The Agency Problem is a fundamental concept in economics, management, and law, describing the inherent conflict of interest that arises when one party (the "Principal") hires the services of another (the "Agent") to manage on their behalf. Naturally, the agent has their own interests, which sometimes do not overlap (and may even contradict) the principal's. As the agent is "in the field" and is managing the affairs, there are information asymmetries and complete supervision is difficult. When the agent is in Israel and the principal outside thereof, and especially when the principal does not speak fluent Hebrew (and often translation alone fails to convey the subtext or local practices), there is great importance to having a party in Israel who represents the foreign entity and acts as its "eyes on the field and boots on the ground". Usually, the mere existence of such compels the agent to act with transparency even without any further action.
While the Israeli Companies Law imposes a duty of care and a duty of loyalty on directors and officers, the retrospective ability to sue directors and officers for damages caused is an expensive and inefficient solution, to say the least, when damage can be prevented in the first place by having eyes and feet on the ground. No less importantly, when management abroad blindly relies on local management without an independent control mechanism, it risks breaching its own duty of care and may not enjoy the defenses of the Business Judgment Rule.
How can one increase supervision? "Soft Landing in Israel" services certainly include the appointment of an Israeli director (who is not part of the local management) on behalf of the management abroad, and they certainly include placing the company's registered address with the service provider (to prevent official correspondence from "disappearing" due to negligence or intentional concealment by a local employee). However, it is also highly recommended to modify signatory rights in the company to ensure that anything outside the ordinary course of business also requires the signature of the appointed representative.
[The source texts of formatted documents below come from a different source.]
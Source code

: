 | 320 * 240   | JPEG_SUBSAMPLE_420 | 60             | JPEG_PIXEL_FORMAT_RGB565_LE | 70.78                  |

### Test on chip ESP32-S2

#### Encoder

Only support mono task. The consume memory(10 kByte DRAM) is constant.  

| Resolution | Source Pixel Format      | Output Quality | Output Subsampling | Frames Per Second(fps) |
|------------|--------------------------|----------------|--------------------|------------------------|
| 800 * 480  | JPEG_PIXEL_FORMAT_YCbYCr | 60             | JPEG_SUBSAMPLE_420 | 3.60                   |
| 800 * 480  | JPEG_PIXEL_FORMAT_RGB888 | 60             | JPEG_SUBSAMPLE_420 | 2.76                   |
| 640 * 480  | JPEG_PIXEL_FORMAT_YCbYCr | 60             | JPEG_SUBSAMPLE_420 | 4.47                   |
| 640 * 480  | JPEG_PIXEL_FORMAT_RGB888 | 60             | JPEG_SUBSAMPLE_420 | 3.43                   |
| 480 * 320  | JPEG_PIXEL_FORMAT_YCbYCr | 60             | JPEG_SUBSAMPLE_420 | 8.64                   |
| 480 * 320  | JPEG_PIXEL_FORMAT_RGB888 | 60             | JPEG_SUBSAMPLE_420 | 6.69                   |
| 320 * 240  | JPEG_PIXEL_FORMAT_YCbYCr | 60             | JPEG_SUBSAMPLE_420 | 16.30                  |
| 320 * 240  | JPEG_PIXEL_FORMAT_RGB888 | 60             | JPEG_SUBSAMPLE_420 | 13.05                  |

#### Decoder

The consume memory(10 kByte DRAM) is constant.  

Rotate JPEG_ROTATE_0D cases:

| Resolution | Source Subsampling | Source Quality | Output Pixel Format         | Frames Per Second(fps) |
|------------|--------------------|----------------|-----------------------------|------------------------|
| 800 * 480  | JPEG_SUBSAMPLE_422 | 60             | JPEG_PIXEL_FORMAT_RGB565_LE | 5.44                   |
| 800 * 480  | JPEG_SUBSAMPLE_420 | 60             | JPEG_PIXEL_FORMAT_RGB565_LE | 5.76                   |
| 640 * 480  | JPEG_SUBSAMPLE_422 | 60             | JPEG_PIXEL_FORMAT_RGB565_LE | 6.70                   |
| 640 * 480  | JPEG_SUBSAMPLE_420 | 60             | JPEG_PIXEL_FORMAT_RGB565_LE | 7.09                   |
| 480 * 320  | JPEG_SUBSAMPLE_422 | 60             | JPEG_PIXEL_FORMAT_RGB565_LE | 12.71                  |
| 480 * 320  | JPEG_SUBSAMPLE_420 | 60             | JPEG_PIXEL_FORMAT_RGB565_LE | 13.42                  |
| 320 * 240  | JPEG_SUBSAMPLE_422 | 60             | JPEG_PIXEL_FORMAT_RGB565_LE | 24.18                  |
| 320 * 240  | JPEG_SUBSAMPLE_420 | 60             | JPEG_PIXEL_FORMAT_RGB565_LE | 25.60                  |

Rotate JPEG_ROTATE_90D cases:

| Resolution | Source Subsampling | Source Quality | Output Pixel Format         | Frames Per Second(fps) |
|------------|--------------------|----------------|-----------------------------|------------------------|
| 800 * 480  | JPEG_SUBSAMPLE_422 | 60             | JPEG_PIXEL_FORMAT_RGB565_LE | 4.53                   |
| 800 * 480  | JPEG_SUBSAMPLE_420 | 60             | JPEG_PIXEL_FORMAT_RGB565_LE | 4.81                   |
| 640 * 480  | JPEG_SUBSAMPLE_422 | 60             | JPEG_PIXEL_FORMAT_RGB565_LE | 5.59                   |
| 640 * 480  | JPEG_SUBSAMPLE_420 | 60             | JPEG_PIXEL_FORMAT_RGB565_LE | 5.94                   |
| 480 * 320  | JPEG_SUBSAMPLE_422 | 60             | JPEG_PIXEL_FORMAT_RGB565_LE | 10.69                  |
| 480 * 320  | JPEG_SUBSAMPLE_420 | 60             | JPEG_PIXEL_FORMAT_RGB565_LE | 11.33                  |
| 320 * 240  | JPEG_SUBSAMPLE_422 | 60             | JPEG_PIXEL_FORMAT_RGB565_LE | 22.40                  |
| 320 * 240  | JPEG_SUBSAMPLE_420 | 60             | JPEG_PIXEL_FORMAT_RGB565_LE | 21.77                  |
In conclusion, and as the writers of this article is supplying "soft landing services" in Israel to numerous non-Israeli parent companies or shareholders, appointing "boots on the ground and eyes on the field" is not an expression of distrust in local managers, but a necessary corporate governance tool. Therefore, it is important to employ not only a serious representative but also one who is part of a firm with experience in the field. Such a service provider will allow not only for risk reduction but also the enjoyment of many other advantages, such as smoother operations in Israel and even significant financial savings.